Lost in much of the discussions on storage system performance is the need for both throughput and response time measurements.

  • By IO throughput I generally mean data transfer speed in megabytes per second (MB/s or MBPS), however another definition of throughput is IO operations per second (IO/s or IOPS).  I prefer the MB/s designation for storage system throughput because it’s very complementary with respect to response time whereas IO/s can often be confounded with response time.  Nevertheless, both metrics qualify as storage system throughput.
  • By IO response time I mean the time it takes a storage system to perform an IO operation from start to finish, usually measured in milleseconds although lately some subsystems have dropped below the 1msec. threshold.  (See my last year’s post on SPC LRT results for information on some top response time results).

Benchmark measurements of response time and throughput

Both Standard Performance Evaluation Corporation’s SPECsfs2008 and Storage Performance Council’s SPC-1 provide response time measurements although they measure substantially different quantities.  The problem with SPECsfs2008’s measurement of ORT (overall response time) is that it’s calculated as a mean across the whole benchmark run rather than a strict measurement of least response time at low file request rates.  I believe any response time metric should measure the minimum response time achievable from a storage system although I can understand SPECsfs2008’s point of view.

On the other hand SPC-1 measurement of LRT (least response time) is just what I would like to see in a response time measurement.  SPC-1 provides the time it takes to complete an IO operation at very low request rates.

In regards to throughput, once again SPECsfs2008’s measurement of throughput leaves something to be desired as it’s strictly a measurement of NFS or CIFS operations per second.  Of course this includes a number (>40%) of non-data transfer requests as well as data transfers, so confounds any measurement of how much data can be transferred per second.  But, from their perspective a file system needs to do more than just read and write data which is why they mix these other requests in with their measurement of NAS throughput.

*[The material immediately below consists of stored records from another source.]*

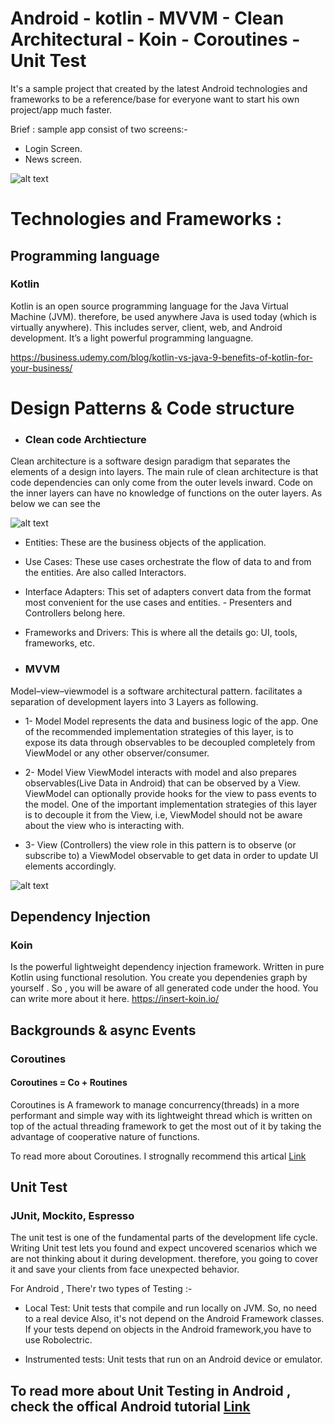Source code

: # Android - kotlin - MVVM - Clean Architectural - Koin - Coroutines - Unit Test 
 
It's a sample project that created by the latest Android technologies and frameworks to be a reference/base for everyone want to start his own project/app much faster.

Brief :  sample app consist of two screens:-
-  Login Screen.
-  News screen. 

![alt text](https://user-images.githubusercontent.com/8023216/69697185-3ded0280-10fb-11ea-80d6-661d0ba8e76c.png)

# Technologies and Frameworks : 
 
## Programming language
### Kotlin

Kotlin is an open source programming language for the Java Virtual Machine (JVM). therefore, be used anywhere Java is used today (which is virtually anywhere). This includes server, client, web, and Android development. It’s a light powerful programming languagne. 

https://business.udemy.com/blog/kotlin-vs-java-9-benefits-of-kotlin-for-your-business/

# Design Patterns & Code structure

- ### Clean code Archtiecture

Clean architecture is a software design paradigm that separates the elements of a design into layers. The main rule of clean architecture is that code dependencies can only come from the outer levels inward. Code on the inner layers can have no knowledge of functions on the outer layers. As below we can see the 


![alt text](https://blog.cleancoder.com/uncle-bob/images/2012-08-13-the-clean-architecture/CleanArchitecture.jpg)

- Entities: These are the business objects of the application.
- Use Cases: These use cases orchestrate the flow of data to and from the entities. Are also called Interactors.
- Interface Adapters: This set of adapters convert data from the format most convenient for the use cases and entities. - Presenters and Controllers belong here.
- Frameworks and Drivers: This is where all the details go: UI, tools, frameworks, etc.

- ### MVVM
Model–view–viewmodel is a software architectural pattern. facilitates a separation of development layers into 3 Layers as following. 

- 1- Model
Model represents the data and business logic of the app. One of the recommended implementation strategies of this layer, is to expose its data through observables to be decoupled completely from ViewModel or any other observer/consumer.

- 2- Model View 
ViewModel interacts with model and also prepares observables(Live Data in Android) that can be observed by a View. ViewModel can optionally provide hooks for the view to pass events to the model.
One of the important implementation strategies of this layer is to decouple it from the View, i.e, ViewModel should not be aware about the view who is interacting with.

- 3- View (Controllers)
the view role in this pattern is to observe (or subscribe to) a ViewModel observable to get data in order to update UI elements accordingly.

![alt text](https://www.researchgate.net/publication/275258051/figure/fig3/AS:294465420972038@1447217435491/The-Model-View-ViewModel-MVVM-architectural-pattern-In-MVVM-the-View-layer-is.png)


## Dependency Injection
### Koin
Is the powerful lightweight dependency injection framework. Written in pure Kotlin using functional resolution. You create you dependenies graph by yourself . So , you will be aware of all generated code under the hood. You can write more about it here. https://insert-koin.io/  

## Backgrounds & async Events
### Coroutines
#### Coroutines = Co + Routines
Coroutines is A framework to manage concurrency(threads) in a more performant and simple way with its lightweight thread which is written on top of the actual threading framework to get the most out of it by taking the advantage of cooperative nature of functions. 

To read more about Coroutines. I strognally recommend this artical <a href="https://blog.mindorks.com/mastering-kotlin-coroutines-in-android-step-by-step-guide">Link</a>

## Unit Test
### JUnit, Mockito, Espresso

The unit test is one of the fundamental parts of the development life cycle. Writing Unit test lets you found and expect uncovered scenarios which we are not thinking about it during development. therefore, you going to cover it and save your clients from face unexpected behavior.

For Android , There'r two types of Testing :- 

-  Local Test: Unit tests that compile and run locally on JVM. So, no need to a real device Also, it's not depend on the Android Framework classes. If your tests depend on objects in the Android framework,you have to use Robolectric.

- Instrumented tests: Unit tests that run on an Android device or emulator.

## To read more about Unit Testing in Android , check the offical Android tutorial <a href="https://developer.android.com/training/testing/unit-testing">Link</a>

Storage Performance Council’s SPC-1 reports throughput results as IOPS and provide no direct measure of MB/s unless one looks to their SPC-2 benchmark results.  SPC-2 reports on a direct measure of MBPS which is an average of three different data intensive workloads including large file access, video-on-demand and a large database query workload.

Why response time and throughput matter

Historically, we used to say that OLTP (online transaction processing) activity performance was entirely dependent on response time – the better storage system response time, the better your OLTP systems performed.  Nowadays it’s a bit more complex, as some of todays database queries can depend as much on sequential database transfers (or throughput) as on individual IO response time.  Nonetheless, I feel that there is still a large component of response time critical workloads out there that perform much better with shorter response times.

On the other hand, high throughput has its growing gaggle of adherents as well.  When it comes to high sequential data transfer workloads such as data warehouse queries, video or audio editing/download or large file data transfers, throughput as measured by MB/s reigns supreme – higher MB/s can lead to much faster workloads.

The only question that remains is who needs higher throughput as measured by IO/s rather than MB/s.  I would contend that mixed workloads which contain components of random as well as sequential IOs and typically smaller data transfers can benefit from high IO/s storage systems.  The only confounding matter is that these workloads obviously benefit from better response times as well.   That’s why throughput as measured by IO/s is a much more difficult number to understand than any pure MB/s numbers.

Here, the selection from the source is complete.